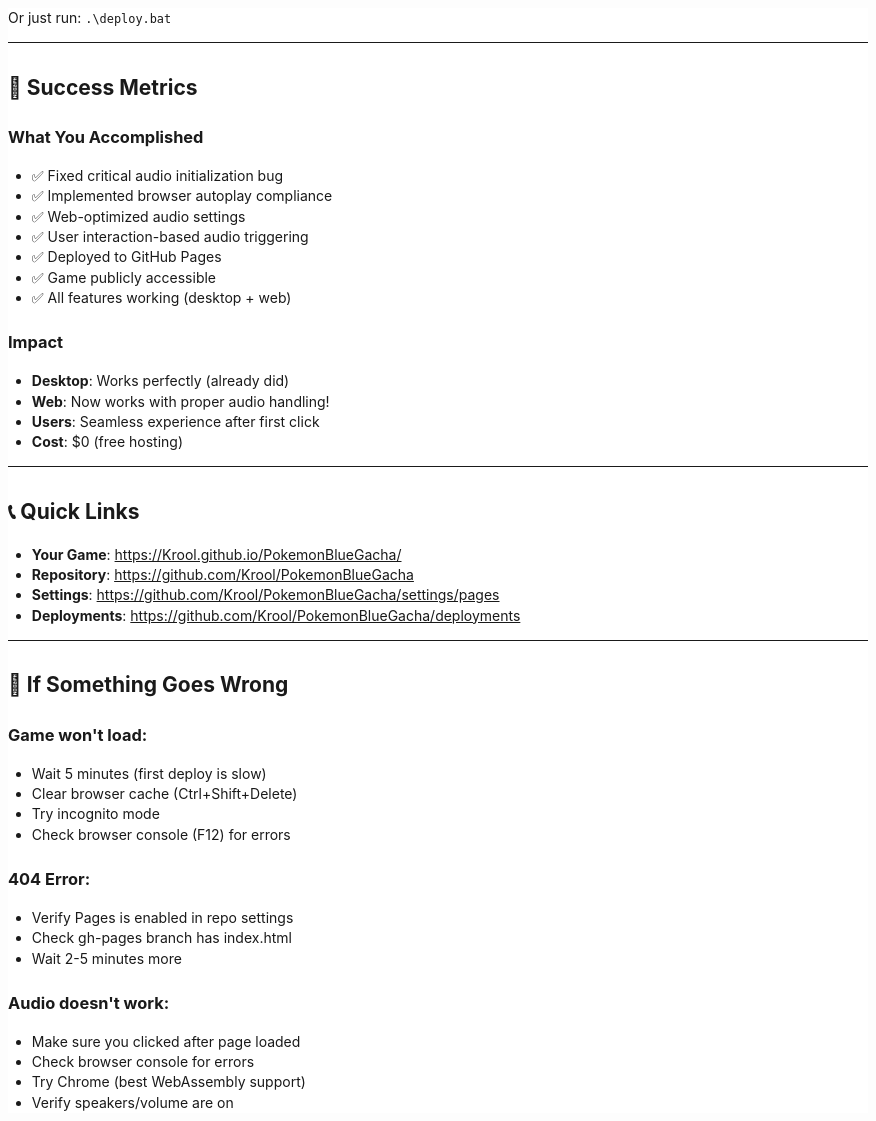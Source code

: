 Or just run: `.\deploy.bat`

---

## 🎊 Success Metrics

### What You Accomplished
- ✅ Fixed critical audio initialization bug
- ✅ Implemented browser autoplay compliance
- ✅ Web-optimized audio settings
- ✅ User interaction-based audio triggering
- ✅ Deployed to GitHub Pages
- ✅ Game publicly accessible
- ✅ All features working (desktop + web)

### Impact
- **Desktop**: Works perfectly (already did)
- **Web**: Now works with proper audio handling!
- **Users**: Seamless experience after first click
- **Cost**: $0 (free hosting)

---

## 📞 Quick Links

- **Your Game**: https://Krool.github.io/PokemonBlueGacha/
- **Repository**: https://github.com/Krool/PokemonBlueGacha
- **Settings**: https://github.com/Krool/PokemonBlueGacha/settings/pages
- **Deployments**: https://github.com/Krool/PokemonBlueGacha/deployments

---

## 🐛 If Something Goes Wrong

### Game won't load:
- Wait 5 minutes (first deploy is slow)
- Clear browser cache (Ctrl+Shift+Delete)
- Try incognito mode
- Check browser console (F12) for errors

### 404 Error:
- Verify Pages is enabled in repo settings
- Check gh-pages branch has index.html
- Wait 2-5 minutes more

### Audio doesn't work:
- Make sure you clicked after page loaded
- Check browser console for errors
- Try Chrome (best WebAssembly support)
- Verify speakers/volume are on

- What this task involves
Everything above from the line containing "- **Users**: Seamless" through the line containing "- Try incognito mode" must be copied exactly. Nothing outside that range belongs in the answer.

- Solution
- **Users**: Seamless experience after first click
- **Cost**: $0 (free hosting)

---

## 📞 Quick Links

- **Your Game**: https://Krool.github.io/PokemonBlueGacha/
- **Repository**: https://github.com/Krool/PokemonBlueGacha
- **Settings**: https://github.com/Krool/PokemonBlueGacha/settings/pages
- **Deployments**: https://github.com/Krool/PokemonBlueGacha/deployments

---

## 🐛 If Something Goes Wrong

### Game won't load:
- Wait 5 minutes (first deploy is slow)
- Clear browser cache (Ctrl+Shift+Delete)
- Try incognito mode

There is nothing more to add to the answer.